Issue #121
I don’t know what it is that gives me the urge to run. I don’t know if it’s the sound of the meat cooking and wondering when the day will come that I’ll be next. Don’t know if it’s the storms, now so constant that you can almost feel the electricity in the air.
I don’t know why I feel the urge to run, mostly because there isn’t really anywhere else for me to go. It’s not like anyone would take me in, not the wandering packs of soldiers or any of the scattered villages who are too afraid to defy the soldiers. We’re out here on our own and it’s our responsibility to make things work out.
The camp was attacked again, late last night. Funny how the military seems to know if one of us dares to spend the night under a roof, or in a bed, but couldn’t care less if we try and kill each other out here in the waste.

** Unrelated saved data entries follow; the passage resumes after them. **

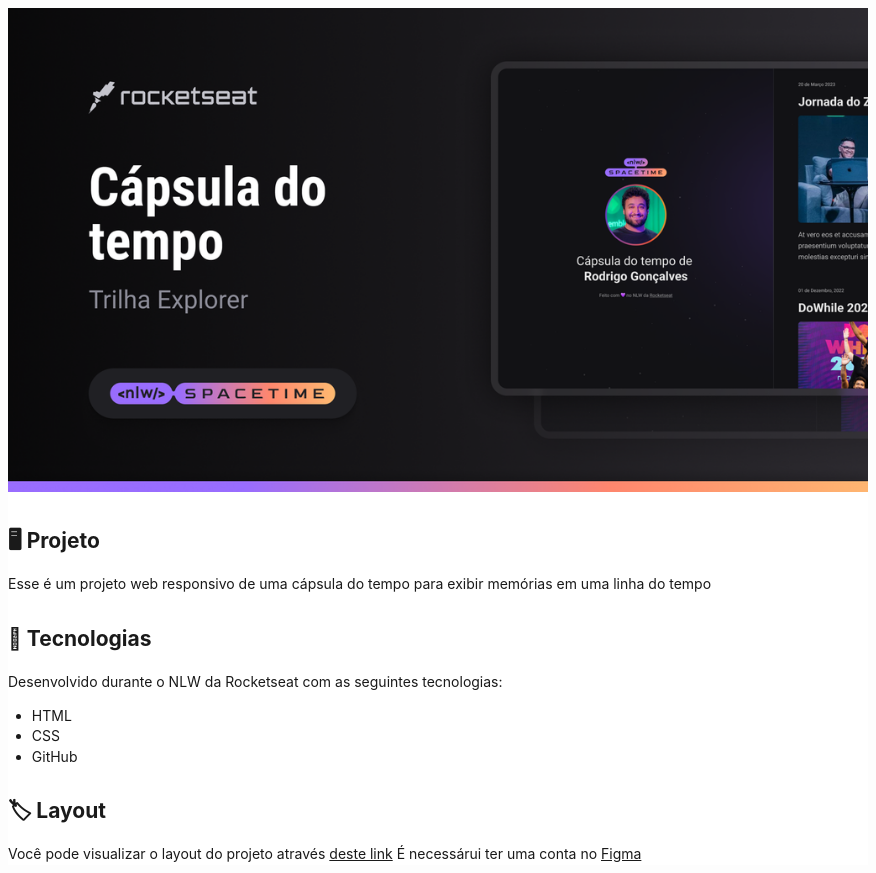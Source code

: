 <p align="center">
  <img 
  src=".github/preview.png" 
  alt="Demonstração de projeto" 
  width="100%"
  >
</p>

## 🖥️ Projeto

Esse é um projeto web responsivo de uma cápsula do tempo para exibir memórias em uma linha do tempo

## 🚀 Tecnologias

Desenvolvido durante o NLW da Rocketseat com as seguintes tecnologias:

- HTML
- CSS
- GitHub

## 🏷️ Layout

Você pode visualizar o layout do projeto através
[deste link](<https://www.figma.com/file/QGZzvIo7sLpPP0RbjfHhIn/C%C3%A1psula-do-tempo-%E2%80%A2-Trilha-Explorer-(Community)?type=design&node-id=306%3A84&t=Q9g1SKL4ZUT4pr8Y-1>)
É necessárui ter uma conta no [Figma](https://www.figma.com/)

I can look up from my perch in this tree and see the city, off in the horizon. I love watching the lights, imagining it to be more welcoming than it really is. It’s fun to imagine what life could be like, protected within those walls, but in the end, we have to live out, with what’s been given to us.

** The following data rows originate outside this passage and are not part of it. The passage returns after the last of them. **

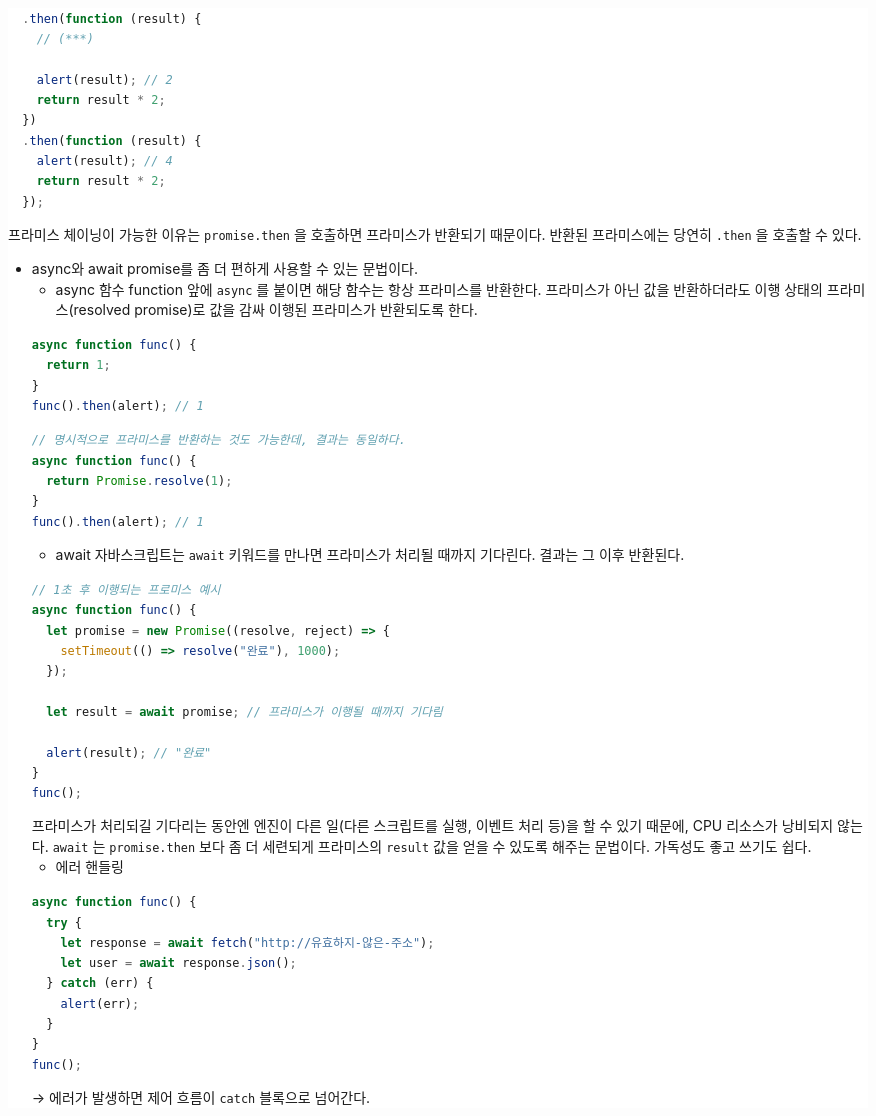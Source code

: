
   ```jsx
    .then(function (result) {
      // (***)

      alert(result); // 2
      return result * 2;
    })
    .then(function (result) {
      alert(result); // 4
      return result * 2;
    });
  ```
  프라미스 체이닝이 가능한 이유는 `promise.then` 을 호출하면 프라미스가 반환되기 때문이다. 반환된 프라미스에는 당연히 `.then` 을 호출할 수 있다.
- async와 await
  promise를 좀 더 편하게 사용할 수 있는 문법이다.
  - async 함수
  function 앞에 `async` 를 붙이면 해당 함수는 항상 프라미스를 반환한다. 프라미스가 아닌 값을 반환하더라도 이행 상태의 프라미스(resolved promise)로 값을 감싸 이행된 프라미스가 반환되도록 한다.
  ```jsx
  async function func() {
    return 1;
  }
  func().then(alert); // 1
  ```
  ```jsx
  // 명시적으로 프라미스를 반환하는 것도 가능한데, 결과는 동일하다.
  async function func() {
    return Promise.resolve(1);
  }
  func().then(alert); // 1
  ```
  - await
  자바스크립트는 `await` 키워드를 만나면 프라미스가 처리될 때까지 기다린다. 결과는 그 이후 반환된다.
  ```jsx
  // 1초 후 이행되는 프로미스 예시
  async function func() {
    let promise = new Promise((resolve, reject) => {
      setTimeout(() => resolve("완료"), 1000);
    });

    let result = await promise; // 프라미스가 이행될 때까지 기다림

    alert(result); // "완료"
  }
  func();
  ```
  프라미스가 처리되길 기다리는 동안엔 엔진이 다른 일(다른 스크립트를 실행, 이벤트 처리 등)을 할 수 있기 때문에, CPU 리소스가 낭비되지 않는다.
  `await` 는 `promise.then` 보다 좀 더 세련되게 프라미스의 `result` 값을 얻을 수 있도록 해주는 문법이다. 가독성도 좋고 쓰기도 쉽다.
  - 에러 핸들링
  ```jsx
  async function func() {
    try {
      let response = await fetch("http://유효하지-않은-주소");
      let user = await response.json();
    } catch (err) {
      alert(err);
    }
  }
  func();
  ```
  → 에러가 발생하면 제어 흐름이 `catch` 블록으로 넘어간다.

The supply of meat has increased over the past few days and I try not to dwell on the fact that this comes at the same time that we have had several deaths in the camps. Bodies just seem to disappear, tokens given up for the survival of those that are still here.
The children have started to ask what things were like, before the wars, and I don’t even know where to start. I suppose there was a time when people didn’t have to live in fear, had the resources they needed to survive and support each other. Now, the world is a graveyard with no memory. I don’t even remember which countries these armies once paid allegiance to, or who was waging war on whom. The world itself, at some point became one engorged battlefield, landscapes doused with the blood of the fallen.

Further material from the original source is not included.